You may have heard about the health benefits of Cannabidiol (CBD) and medical marijuana, but not understand the differences between CBD and THC (tetrahydrocannabinol), or how the different cannabinoids within cannabis function. Due to decades of misinformation, you may not even appreciate the vast varieties of cannabis and the full potential of this most potent of plants.
CBD (Cannabidiol) is a chemical compound known as a cannabinoid, and the second most abundant source in the hemp plant (about 40%), from which it is extracted and separated. The first most common source in hemp is THC, which is an intoxicant and is used recreationally around the world as an illegal drug. CBD and THC are NOT the same, although they both come from the same plant. You cannot get ‘high’ from CBD hemp (with low levels of THC) nor from CBD oil products (which contain no THC at all).
CBD is extracted from hemp and can be used as an oil, with a growing international body of science pointing to its nutritional and health benefits.
Cannabidiol (CBD) is one of the naturally occurring cannabinoids found in cannabis plants. It is a 21-carbon terpene phenolic compound which is formed following decarboxylation from a cannabidiolic acid precursor, although it can also be produced synthetically.
In experimental models of abuse liability, CBD appears to have little effect on conditioned place preference or intracranial self-stimulation. In an animal drug discrimination model, CBD failed to substitute for THC. In humans, CBD exhibits no results indicative of any abuse or dependence potential.
CBD has been demonstrated as an effective treatment of epilepsy in several clinical trials, with one pure CBD product (Epidiolex®) with completed Phase III trials and under current review for approval in the U.S. There is also preliminary evidence that CBD may be a useful treatment for several other medical conditions.
There is the unsanctioned medical use of CBD based products with oils, supplements, gums, and high concentration extracts available online for the treatment of many ailments.

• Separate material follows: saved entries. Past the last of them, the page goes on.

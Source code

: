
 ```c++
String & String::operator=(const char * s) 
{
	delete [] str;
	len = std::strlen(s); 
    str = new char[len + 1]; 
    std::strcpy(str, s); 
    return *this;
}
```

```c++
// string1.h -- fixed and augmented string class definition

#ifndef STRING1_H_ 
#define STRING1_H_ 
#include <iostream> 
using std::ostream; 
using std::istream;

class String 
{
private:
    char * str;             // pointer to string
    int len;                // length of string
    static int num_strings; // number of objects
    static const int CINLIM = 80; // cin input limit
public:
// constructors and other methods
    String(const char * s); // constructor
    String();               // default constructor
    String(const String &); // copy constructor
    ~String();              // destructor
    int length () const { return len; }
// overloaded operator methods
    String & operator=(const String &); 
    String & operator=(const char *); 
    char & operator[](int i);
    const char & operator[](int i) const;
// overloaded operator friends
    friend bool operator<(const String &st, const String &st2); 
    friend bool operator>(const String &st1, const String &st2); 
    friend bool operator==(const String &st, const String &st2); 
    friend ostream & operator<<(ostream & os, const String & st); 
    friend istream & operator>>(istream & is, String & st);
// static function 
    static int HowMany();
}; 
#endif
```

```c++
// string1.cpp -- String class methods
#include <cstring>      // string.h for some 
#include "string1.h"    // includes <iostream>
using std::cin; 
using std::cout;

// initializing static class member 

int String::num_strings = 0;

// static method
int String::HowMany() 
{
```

CBD is generally well tolerated with an excellent safety profile. Reported adverse effects may be as a result of drug-drug interactions between CBD and patients’ existing medications. Several countries have modified their national controls to accommodate CBD as a medicinal product.
To date, there is no evidence of recreational use of CBD or any public health-related problems associated with the use of pure CBD.
Single-dose administration of cannabidiol has been evaluated in healthy volunteers using a variety of tests of abuse potential as well as physiological effects in a randomized, double-blind placebo-controlled trial.  An orally administered dose of 600mg of CBD did not differ from placebo on the scales of the Addiction Research Centre Inventory, a 16 item Visual Analogue Mood Scale, individual level of intoxication, or psychotic symptoms. In contrast, THC (10mg oral) administration was associated with subjective intoxication and euphoria as well as changes in ARCI scales reflecting sedation and hallucinogenic activity. THC also increased psychotic symptoms and anxiety. While THC increased heart rate, CBD had no physiological effects.
A randomized, double-blind, within-subject laboratory study was undertaken to assess the influence of CBD (0, 200, 400, 800mg, p.o.) pre-treatment on the effects of inactive (0.01% THC) and active (5.30–5.80% THC) smoked cannabis. Healthy cannabis smokers (n=31) completed eight outpatient sessions with CBD administered 90min before cannabis administration. Under placebo CBD conditions, active cannabis was self-administered by significantly more participants and produced significant, time-dependent increases in subjective ratings and heart rate relative to inactive marijuana.
CBD alone produced no significant psychoactive, cardiovascular, or other effects. Cannabis self-administration, individual results, and cannabis ratings did not vary as a function of CBD dose relative to placebo capsules. These findings suggest that oral CBD does not reduce the reinforcing, physiological, or positive subjective effects of smoked cannabis.